====== Data to use ======

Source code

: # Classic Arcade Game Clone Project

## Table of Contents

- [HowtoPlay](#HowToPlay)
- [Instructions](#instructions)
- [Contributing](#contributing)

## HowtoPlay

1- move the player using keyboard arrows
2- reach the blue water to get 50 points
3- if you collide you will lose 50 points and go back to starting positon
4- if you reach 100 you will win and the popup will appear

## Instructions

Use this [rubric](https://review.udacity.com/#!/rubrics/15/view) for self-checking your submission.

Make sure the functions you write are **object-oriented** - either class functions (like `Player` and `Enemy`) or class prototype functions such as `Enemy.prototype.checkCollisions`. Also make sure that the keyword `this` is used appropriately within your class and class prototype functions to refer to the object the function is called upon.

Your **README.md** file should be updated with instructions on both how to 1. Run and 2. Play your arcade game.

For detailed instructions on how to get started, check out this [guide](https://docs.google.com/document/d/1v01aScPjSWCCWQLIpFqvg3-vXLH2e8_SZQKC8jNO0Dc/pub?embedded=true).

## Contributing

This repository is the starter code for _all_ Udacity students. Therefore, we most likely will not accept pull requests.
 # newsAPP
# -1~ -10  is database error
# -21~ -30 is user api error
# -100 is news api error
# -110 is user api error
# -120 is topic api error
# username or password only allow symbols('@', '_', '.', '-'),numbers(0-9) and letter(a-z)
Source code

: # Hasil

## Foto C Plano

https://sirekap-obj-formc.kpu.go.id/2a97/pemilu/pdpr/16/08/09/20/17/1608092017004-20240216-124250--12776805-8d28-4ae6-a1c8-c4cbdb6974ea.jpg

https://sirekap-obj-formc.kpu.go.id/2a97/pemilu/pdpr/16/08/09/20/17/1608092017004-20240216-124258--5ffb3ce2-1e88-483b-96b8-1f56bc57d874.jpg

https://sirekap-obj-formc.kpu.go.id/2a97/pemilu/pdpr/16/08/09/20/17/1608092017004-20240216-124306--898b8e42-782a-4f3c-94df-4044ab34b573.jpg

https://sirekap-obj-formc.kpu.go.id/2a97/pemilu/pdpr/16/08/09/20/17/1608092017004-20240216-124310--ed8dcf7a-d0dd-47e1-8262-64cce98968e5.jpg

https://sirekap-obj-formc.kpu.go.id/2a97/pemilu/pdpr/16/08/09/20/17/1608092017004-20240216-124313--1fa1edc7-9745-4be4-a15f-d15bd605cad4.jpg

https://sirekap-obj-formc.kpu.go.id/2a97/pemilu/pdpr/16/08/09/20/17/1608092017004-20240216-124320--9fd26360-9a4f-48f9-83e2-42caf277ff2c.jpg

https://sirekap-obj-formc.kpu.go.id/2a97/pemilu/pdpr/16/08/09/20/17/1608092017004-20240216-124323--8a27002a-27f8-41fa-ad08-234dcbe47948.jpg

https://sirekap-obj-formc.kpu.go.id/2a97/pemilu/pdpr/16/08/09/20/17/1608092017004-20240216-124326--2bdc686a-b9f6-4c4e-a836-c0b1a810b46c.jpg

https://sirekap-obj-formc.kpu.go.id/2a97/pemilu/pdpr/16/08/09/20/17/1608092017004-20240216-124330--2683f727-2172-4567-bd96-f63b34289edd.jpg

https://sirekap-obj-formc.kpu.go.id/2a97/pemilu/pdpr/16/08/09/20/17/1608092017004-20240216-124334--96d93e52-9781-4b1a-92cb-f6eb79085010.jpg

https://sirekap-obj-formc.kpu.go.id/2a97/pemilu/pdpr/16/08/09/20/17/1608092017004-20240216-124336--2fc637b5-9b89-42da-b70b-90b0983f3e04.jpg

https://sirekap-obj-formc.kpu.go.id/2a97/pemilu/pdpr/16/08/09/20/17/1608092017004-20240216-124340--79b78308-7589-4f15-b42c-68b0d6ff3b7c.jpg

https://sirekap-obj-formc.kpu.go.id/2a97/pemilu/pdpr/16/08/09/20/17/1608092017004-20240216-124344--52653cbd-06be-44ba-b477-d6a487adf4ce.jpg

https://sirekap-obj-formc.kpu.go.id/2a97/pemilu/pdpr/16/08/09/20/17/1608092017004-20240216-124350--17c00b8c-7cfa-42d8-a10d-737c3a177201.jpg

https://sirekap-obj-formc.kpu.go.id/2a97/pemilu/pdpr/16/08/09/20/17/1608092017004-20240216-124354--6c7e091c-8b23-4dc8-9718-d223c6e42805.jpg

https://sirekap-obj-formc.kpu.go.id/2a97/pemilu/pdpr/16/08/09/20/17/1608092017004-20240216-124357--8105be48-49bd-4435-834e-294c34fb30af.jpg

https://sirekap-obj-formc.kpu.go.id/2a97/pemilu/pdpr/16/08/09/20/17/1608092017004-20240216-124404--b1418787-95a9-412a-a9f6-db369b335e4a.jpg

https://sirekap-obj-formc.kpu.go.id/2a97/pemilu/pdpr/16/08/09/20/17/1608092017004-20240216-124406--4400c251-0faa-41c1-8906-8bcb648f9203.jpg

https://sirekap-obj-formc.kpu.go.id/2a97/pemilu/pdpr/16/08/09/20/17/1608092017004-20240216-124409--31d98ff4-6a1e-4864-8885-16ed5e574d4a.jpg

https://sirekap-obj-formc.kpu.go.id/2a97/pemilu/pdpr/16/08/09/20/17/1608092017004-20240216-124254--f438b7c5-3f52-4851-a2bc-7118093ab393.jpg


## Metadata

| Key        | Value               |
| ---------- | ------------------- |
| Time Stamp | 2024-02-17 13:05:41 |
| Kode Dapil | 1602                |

======

Exercise instructions ::
Of the lines above, retype only those from the line containing "- [HowtoPlay](#HowToPlay)" through the line containing "Use this [rubric](https://review.udacity.com/#!/rubrics/15/view)", including both, exactly.

Task result ::
- [HowtoPlay](#HowToPlay)
- [Instructions](#instructions)
- [Contributing](#contributing)

## HowtoPlay

1- move the player using keyboard arrows
2- reach the blue water to get 50 points
3- if you collide you will lose 50 points and go back to starting positon
4- if you reach 100 you will win and the popup will appear

## Instructions

Use this [rubric](https://review.udacity.com/#!/rubrics/15/view) for self-checking your submission.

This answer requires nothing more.